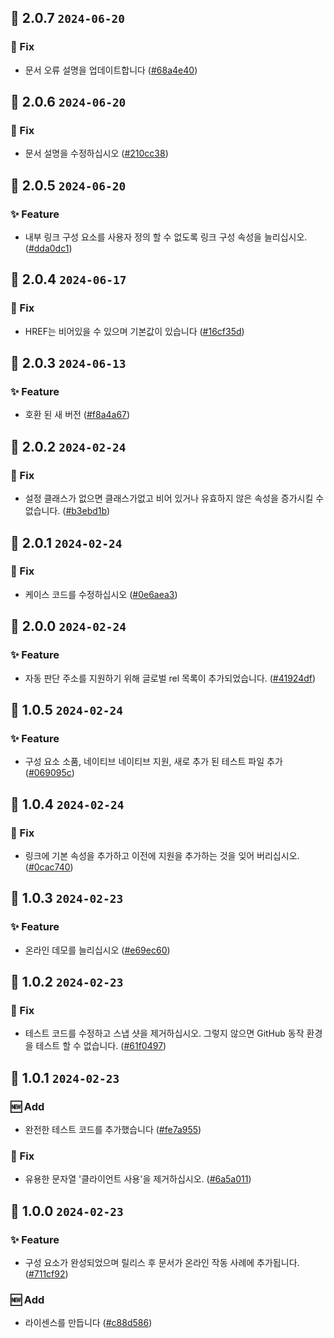 ## 🎉 2.0.7 `2024-06-20`
### 🐛 Fix
- 문서 오류 설명을 업데이트합니다 ([#68a4e40](https://github.com/kwooshung/Nextjs-ArcoDesign-Link/commit/68a4e40453cebb33ef3a65a4b97e74e1ee22c00e))

## 🎉 2.0.6 `2024-06-20`
### 🐛 Fix
- 문서 설명을 수정하십시오 ([#210cc38](https://github.com/kwooshung/Nextjs-ArcoDesign-Link/commit/210cc38b0c13077e6b9b43bfa8e39ca3f586f69f))

## 🎉 2.0.5 `2024-06-20`
### ✨ Feature
- 내부 링크 구성 요소를 사용자 정의 할 수 없도록 링크 구성 속성을 늘리십시오. ([#dda0dc1](https://github.com/kwooshung/Nextjs-ArcoDesign-Link/commit/dda0dc14435bde844263fa6aaf6b6c876b0144f4))

## 🎉 2.0.4 `2024-06-17`
### 🐛 Fix
- HREF는 비어있을 수 있으며 기본값이 있습니다 ([#16cf35d](https://github.com/kwooshung/Nextjs-ArcoDesign-Link/commit/16cf35deca6a1d618ee1cc00c0081750b3189ecf))

## 🎉 2.0.3 `2024-06-13`
### ✨ Feature
- 호환 된 새 버전 ([#f8a4a67](https://github.com/kwooshung/Nextjs-ArcoDesign-Link/commit/f8a4a678a0f3ed5f3450949bc2644ddbc961aafd))

## 🎉 2.0.2 `2024-02-24`
### 🐛 Fix
- 설정 클래스가 없으면 클래스가없고 비어 있거나 유효하지 않은 속성을 증가시킬 수 없습니다. ([#b3ebd1b](https://github.com/kwooshung/Nextjs-ArcoDesign-Link/commit/b3ebd1b8edcf1f33e574faaf4f0591ad889d5f49))

## 🎉 2.0.1 `2024-02-24`
### 🐛 Fix
- 케이스 코드를 수정하십시오 ([#0e6aea3](https://github.com/kwooshung/Nextjs-ArcoDesign-Link/commit/0e6aea3816000ecd308857d16028403f133f1960))

## 🎉 2.0.0 `2024-02-24`
### ✨ Feature
- 자동 판단 주소를 지원하기 위해 글로벌 rel 목록이 추가되었습니다. ([#41924df](https://github.com/kwooshung/Nextjs-ArcoDesign-Link/commit/41924df1053d01cf5c088bc841645d771b5a78a3))

## 🎉 1.0.5 `2024-02-24`
### ✨ Feature
- 구성 요소 소품, 네이티브 네이티브 지원, 새로 추가 된 테스트 파일 추가 ([#069095c](https://github.com/kwooshung/Nextjs-ArcoDesign-Link/commit/069095ca922da19772eec52be3a956f148c789fb))

## 🎉 1.0.4 `2024-02-24`
### 🐛 Fix
- 링크에 기본 속성을 추가하고 이전에 지원을 추가하는 것을 잊어 버리십시오. ([#0cac740](https://github.com/kwooshung/Nextjs-ArcoDesign-Link/commit/0cac740b2b98510e5f39f4488aabcd653eeb4824))

## 🎉 1.0.3 `2024-02-23`
### ✨ Feature
- 온라인 데모를 늘리십시오 ([#e69ec60](https://github.com/kwooshung/Nextjs-ArcoDesign-Link/commit/e69ec60397d14f5cfbfb6ad0d8836011e02e99c8))

## 🎉 1.0.2 `2024-02-23`
### 🐛 Fix
- 테스트 코드를 수정하고 스냅 샷을 제거하십시오. 그렇지 않으면 GitHub 동작 환경을 테스트 할 수 없습니다. ([#61f0497](https://github.com/kwooshung/Nextjs-ArcoDesign-Link/commit/61f0497d375d1a56f1d5773db499f2087dfba5bd))

## 🎉 1.0.1 `2024-02-23`
### 🆕 Add
- 완전한 테스트 코드를 추가했습니다 ([#fe7a955](https://github.com/kwooshung/Nextjs-ArcoDesign-Link/commit/fe7a955b50da9105c6fa1aecea7a487bb9ffdce7))
### 🐛 Fix
- 유용한 문자열 '클라이언트 사용'을 제거하십시오. ([#6a5a011](https://github.com/kwooshung/Nextjs-ArcoDesign-Link/commit/6a5a0115306ce523fbeec243d72d7ca3db54e9ab))

## 🎉 1.0.0 `2024-02-23`
### ✨ Feature
- 구성 요소가 완성되었으며 릴리스 후 문서가 온라인 작동 사례에 추가됩니다. ([#711cf92](https://github.com/kwooshung/Nextjs-ArcoDesign-Link/commit/711cf92f33ec882ba3cb2476ea7388d5a10f786b))
### 🆕 Add
- 라이센스를 만듭니다 ([#c88d586](https://github.com/kwooshung/Nextjs-ArcoDesign-Link/commit/c88d586dc2766bd5c405b33b554e0a96adfd2267))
.....
§ About this exercise
Leave the pictures out and reproduce exactly the lines from the top of the listing above through the line with "- HREF는 비어있을".

§ Expected answer
 ## 🎉 2.0.7 `2024-06-20`
### 🐛 Fix
- 문서 오류 설명을 업데이트합니다 ([#68a4e40](https://github.com/kwooshung/Nextjs-ArcoDesign-Link/commit/68a4e40453cebb33ef3a65a4b97e74e1ee22c00e))

## 🎉 2.0.6 `2024-06-20`
### 🐛 Fix
- 문서 설명을 수정하십시오 ([#210cc38](https://github.com/kwooshung/Nextjs-ArcoDesign-Link/commit/210cc38b0c13077e6b9b43bfa8e39ca3f586f69f))

## 🎉 2.0.5 `2024-06-20`
### ✨ Feature
- 내부 링크 구성 요소를 사용자 정의 할 수 없도록 링크 구성 속성을 늘리십시오. ([#dda0dc1](https://github.com/kwooshung/Nextjs-ArcoDesign-Link/commit/dda0dc14435bde844263fa6aaf6b6c876b0144f4))

## 🎉 2.0.4 `2024-06-17`
### 🐛 Fix
- HREF는 비어있을 수 있으며 기본값이 있습니다 ([#16cf35d](https://github.com/kwooshung/Nextjs-ArcoDesign-Link/commit/16cf35deca6a1d618ee1cc00c0081750b3189ecf))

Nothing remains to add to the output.